You certainly could prove that first, but it's certainly not necessary. It's a simple matter of noting that (2s+t)t>2st.

Since 2s is a positive constant with respect to t, taking t<1/(2s) (which again must exist, since 1/(2s) is not the smallest positive real number) is sufficient.

EDIT: Scratch this post. I recall seeing you say something somewhere that I now don't see anywhere at all, haha. Apologies.

I disagree mXSCNT. The fact that the limit is 0 as t goes to 0 is a consequence of the fact that sufficiently small t exists.
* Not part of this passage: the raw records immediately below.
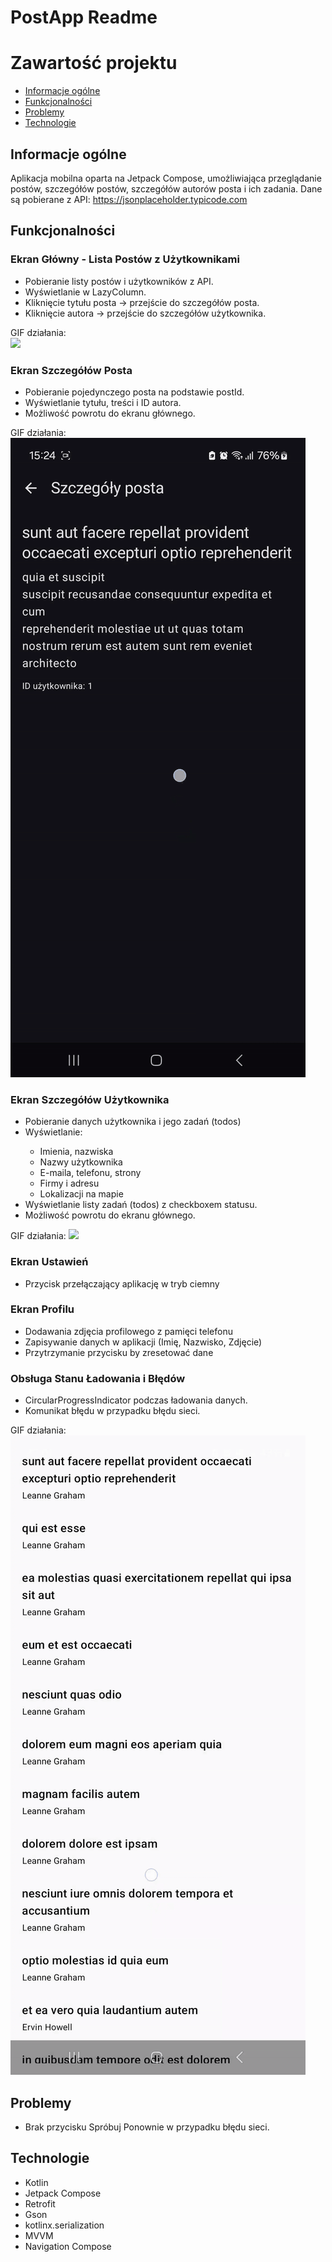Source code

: # PostApp Readme
# Zawartość projektu
* [Informacje ogólne](#informacje-ogólne)
* [Funkcjonalności](#funkcjonalności)
* [Problemy](#problemy)
* [Technologie](#technologie)
## Informacje ogólne
  Aplikacja mobilna oparta na Jetpack Compose, umożliwiająca przeglądanie postów, szczegółów postów, szczegółów autorów posta i ich zadania. Dane są pobierane z API: https://jsonplaceholder.typicode.com
## Funkcjonalności
### Ekran Główny - Lista Postów z Użytkownikami
<ul>
  <li>Pobieranie listy postów i użytkowników z API.</li>
  <li>Wyświetlanie w LazyColumn.</li>
  <li>Kliknięcie tytułu posta → przejście do szczegółów posta.</li>
  <li>Kliknięcie autora → przejście do szczegółów użytkownika.</li>
</ul>
GIF działania:<br/>
<img src="https://github.com/Blurii/PostApp/blob/master/gif-directory/home-gif.gif?raw=true">

### Ekran Szczegółów Posta
<ul>
  <li>Pobieranie pojedynczego posta na podstawie postId.</li>
  <li>Wyświetlanie tytułu, treści i ID autora.</li>
  <li>Możliwość powrotu do ekranu głównego.</li>
</ul>
GIF działania: <br/>
<img src="https://github.com/Blurii/PostApp/blob/master/gif-directory/post-gif.gif?raw=true">

### Ekran Szczegółów Użytkownika
<ul>
  <li>Pobieranie danych użytkownika i jego zadań (todos)</li>
  <li>Wyświetlanie:</li>
    <ul>
      <li>Imienia, nazwiska</li>
      <li>Nazwy użytkownika</li>
      <li>E-maila, telefonu, strony</li>
      <li>Firmy i adresu</li>
      <li>Lokalizacji na mapie</li>
    </ul>
  <li>Wyświetlanie listy zadań (todos) z checkboxem statusu.</li>
  <li>Możliwość powrotu do ekranu głównego.</li>
</ul>
GIF działania: 
<img src="https://github.com/Blurii/PostApp/blob/master/gif-directory/user-gif.gif?raw=true">

### Ekran Ustawień
<ul>
  <li>Przycisk przełączający aplikację w tryb ciemny</li>
</ul>

### Ekran Profilu
<ul>
  <li>Dodawania zdjęcia profilowego z pamięci telefonu</li>
  <li>Zapisywanie danych w aplikacji (Imię, Nazwisko, Zdjęcie)</li>
  <li>Przytrzymanie przycisku by zresetować dane</li>
</ul>

### Obsługa Stanu Ładowania i Błędów
<ul>
  <li>CircularProgressIndicator podczas ładowania danych.</li>
  <li>Komunikat błędu w przypadku błędu sieci.</li>
</ul>
GIF działania: <br/>
<img src="https://github.com/Blurii/PostApp/blob/master/gif-directory/loading-error-gif.gif?raw=true">

## Problemy
<ul>
  <li>Brak przycisku Spróbuj Ponownie w przypadku błędu sieci.</li>
</ul>

## Technologie
<ul>
  <li>Kotlin</li>
  <li>Jetpack Compose</li>
  <li>Retrofit</li>
  <li>Gson</li>
  <li>kotlinx.serialization</li>
  <li>MVVM</li>
  <li>Navigation Compose</li>
</ul>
Since they're equivalent, the converse is true also, but the idea of a limit of a function (or even the idea of a function at all) is a more complex concept than is necessary for this proof.

You certainly could prove that first, but it's certainly not necessary. It's a simple matter of noting that (2s+t)t>2st.
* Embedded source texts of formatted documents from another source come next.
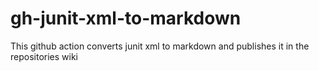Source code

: # gh-junit-xml-to-markdown
This github action converts junit xml to markdown and publishes it in the repositories wiki
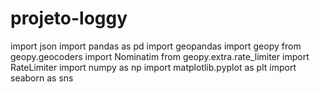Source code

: # projeto-loggy

import json
import pandas as pd
import geopandas
import geopy
from geopy.geocoders import Nominatim
from geopy.extra.rate_limiter import RateLimiter
import numpy as np
import matplotlib.pyplot as plt
import seaborn as sns
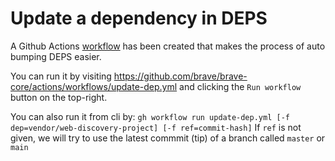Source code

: # Update a dependency in DEPS

A Github Actions [workflow](https://github.com/brave/brave-core/actions/workflows/update-dep.yml) has been created that makes the process of auto bumping DEPS easier.

You can run it by visiting https://github.com/brave/brave-core/actions/workflows/update-dep.yml
and clicking the `Run workflow` button on the top-right.

You can also run it from cli by: `gh workflow run update-dep.yml [-f dep=vendor/web-discovery-project] [-f ref=commit-hash]`
If `ref` is not given, we will try to use the latest commmit (tip) of a branch called `master` or `main`

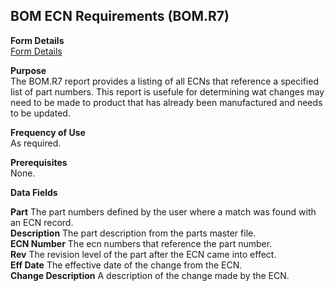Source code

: ##  BOM ECN Requirements (BOM.R7)

<PageHeader />

**Form Details**  
[ Form Details ](BOM-R7-1/README.md)   

**Purpose**  
The BOM.R7 report provides a listing of all ECNs that reference a specified
list of part numbers. This report is usefule for determining wat changes may
need to be made to product that has already been manufactured and needs to be
updated.

**Frequency of Use**  
As required.

**Prerequisites**  
None.

**Data Fields**

**Part** The part numbers defined by the user where a match was found with an
ECN record.  
**Description** The part description from the parts master file.  
**ECN Number** The ecn numbers that reference the part number.  
**Rev** The revision level of the part after the ECN came into effect.  
**Eff Date** The effective date of the change from the ECN.  
**Change Description** A description of the change made by the ECN.  
  
<badge text= "Version 8.10.57" vertical="middle" />

<PageFooter />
Since 2s is a positive constant with respect to t, taking t<1/(2s) (which again must exist, since 1/(2s) is not the smallest positive real number) is sufficient.
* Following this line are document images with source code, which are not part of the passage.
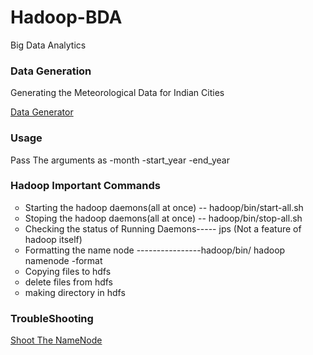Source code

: # Hadoop-BDA
Big Data Analytics

<h3>Data Generation</h3>
<p>Generating the Meteorological Data for Indian Cities</p>
<p><a href="https://github.com/wolfdale/Hadoop-BDA/blob/master/Data_generator.py">Data Generator</a>
</p>
<p><h3>Usage</h3></p>
<p> Pass The arguments as -month -start_year -end_year  </p>


<h3>Hadoop Important Commands</h3>
<p><ul style="list-style-type:circle">
  <li>Starting the hadoop daemons(all at once) -- hadoop/bin/start-all.sh</li>
  <li>Stoping the hadoop daemons(all at once) -- hadoop/bin/stop-all.sh </li>
  <li>Checking the status of Running Daemons----- jps (Not a feature of hadoop itself)</li>
  <li>Formatting the name node ----------------hadoop/bin/ hadoop namenode -format </li>
  <li>Copying files to hdfs</li>
  <li> delete files from hdfs</li>
  <li>making directory in hdfs</li>
</ul>
</p>
<h3>TroubleShooting</h3>
<a href="https://gist.github.com/wolfdale/b1aeb98c10c3a8b120a0#file-shoot_namenode">Shoot The NameNode</a>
EDIT: Scratch this post. I recall seeing you say something somewhere that I now don't see anywhere at all, haha. Apologies.

I did edit my post. But there's a mistake in your logic. (2s+t)t > 2st doesn't help you because you're trying to find a small value of (2s+t)t, not 2st. Showing that you can make 2st small through choice of t is of no use. Better to start with t < s for a range of s near sqrt(2) that we're interested in, and therefore (2s+t)t < (2s+s)t. Then you can set t to something like (2-s^2)/(2s+s), so that (2s+t)t < (2s+s)t = 2-s^2 (and then go back and justify t < s for some range of s).

I am not sure if I am allowed to hijack my own thread to ask another (possibly unrelated) question, but here goes:
My lecturer has his own way of doing things in terms of notation. The other day, he was introducing subsequences. First off:
$$I \subseteq \mathbb{N}$$
A subsequence of $$< x_n >_{n \in I}$$ is a sequence $$< x_n >_{n \in J}$$ where $$J \subseteq I$$

Now, a possibly improper subsequence of $$<x_i>_{i \in I}$$ is $$<x_i>_{i \in J}$$ where $$J \setminus I$$ is finite.
Now here is my problem. As J is a subset of I the intersection of the sets will just be J. Does not that mean that the last equation is just the empty set? I am suspecting that it really should be the other way around, but I feel like I am walking on pudding in this course. And also the same equation is used several times later on.

Actually. For your convenience I found a note written by the lecturer regarding this topic. This is probably much better than my second hand notes.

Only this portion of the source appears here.